▶ Work instructions:
Start at the top of the records and, please, print each line exactly through the line that contains "- ✅ Les index", leaving out all pictures.

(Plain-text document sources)

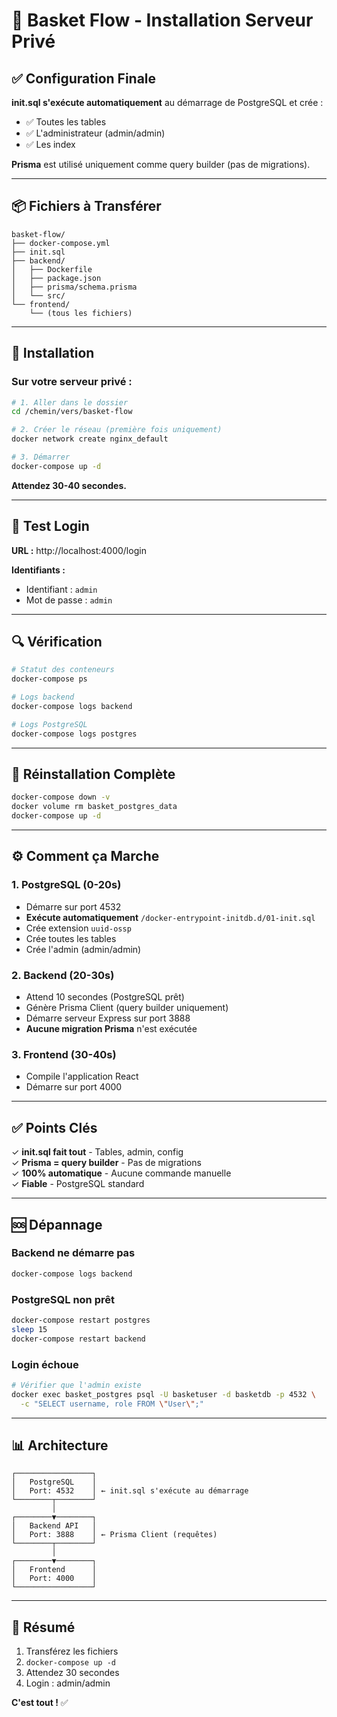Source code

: # 🏀 Basket Flow - Installation Serveur Privé

## ✅ Configuration Finale

**init.sql s'exécute automatiquement** au démarrage de PostgreSQL et crée :
- ✅ Toutes les tables
- ✅ L'administrateur (admin/admin)  
- ✅ Les index

**Prisma** est utilisé uniquement comme query builder (pas de migrations).

---

## 📦 Fichiers à Transférer

```
basket-flow/
├── docker-compose.yml
├── init.sql
├── backend/
│   ├── Dockerfile
│   ├── package.json
│   ├── prisma/schema.prisma
│   └── src/
└── frontend/
    └── (tous les fichiers)
```

---

## 🚀 Installation

### Sur votre serveur privé :

```bash
# 1. Aller dans le dossier
cd /chemin/vers/basket-flow

# 2. Créer le réseau (première fois uniquement)
docker network create nginx_default

# 3. Démarrer
docker-compose up -d
```

**Attendez 30-40 secondes.**

---

## 🔐 Test Login

**URL :** http://localhost:4000/login

**Identifiants :**
- Identifiant : `admin`
- Mot de passe : `admin`

---

## 🔍 Vérification

```bash
# Statut des conteneurs
docker-compose ps

# Logs backend
docker-compose logs backend

# Logs PostgreSQL
docker-compose logs postgres
```

---

## 🔄 Réinstallation Complète

```bash
docker-compose down -v
docker volume rm basket_postgres_data
docker-compose up -d
```

---

## ⚙️ Comment ça Marche

### 1. PostgreSQL (0-20s)
- Démarre sur port 4532
- **Exécute automatiquement** `/docker-entrypoint-initdb.d/01-init.sql`
- Crée extension `uuid-ossp`
- Crée toutes les tables
- Crée l'admin (admin/admin)

### 2. Backend (20-30s)
- Attend 10 secondes (PostgreSQL prêt)
- Génère Prisma Client (query builder uniquement)
- Démarre serveur Express sur port 3888
- **Aucune migration Prisma** n'est exécutée

### 3. Frontend (30-40s)
- Compile l'application React
- Démarre sur port 4000

---

## ✅ Points Clés

✓ **init.sql fait tout** - Tables, admin, config  
✓ **Prisma = query builder** - Pas de migrations  
✓ **100% automatique** - Aucune commande manuelle  
✓ **Fiable** - PostgreSQL standard  

---

## 🆘 Dépannage

### Backend ne démarre pas
```bash
docker-compose logs backend
```

### PostgreSQL non prêt
```bash
docker-compose restart postgres
sleep 15
docker-compose restart backend
```

### Login échoue
```bash
# Vérifier que l'admin existe
docker exec basket_postgres psql -U basketuser -d basketdb -p 4532 \
  -c "SELECT username, role FROM \"User\";"
```

---

## 📊 Architecture

```
┌─────────────────┐
│   PostgreSQL    │
│   Port: 4532    │ ← init.sql s'exécute au démarrage
└────────┬────────┘
         │
┌────────▼────────┐
│   Backend API   │
│   Port: 3888    │ ← Prisma Client (requêtes)
└────────┬────────┘
         │
┌────────▼────────┐
│   Frontend      │
│   Port: 4000    │
└─────────────────┘
```

---

## 🎯 Résumé

1. Transférez les fichiers
2. `docker-compose up -d`
3. Attendez 30 secondes
4. Login : admin/admin

**C'est tout !** ✅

▶ Task response:
Source code

: # 🏀 Basket Flow - Installation Serveur Privé

## ✅ Configuration Finale

**init.sql s'exécute automatiquement** au démarrage de PostgreSQL et crée :
- ✅ Toutes les tables
- ✅ L'administrateur (admin/admin)  
- ✅ Les index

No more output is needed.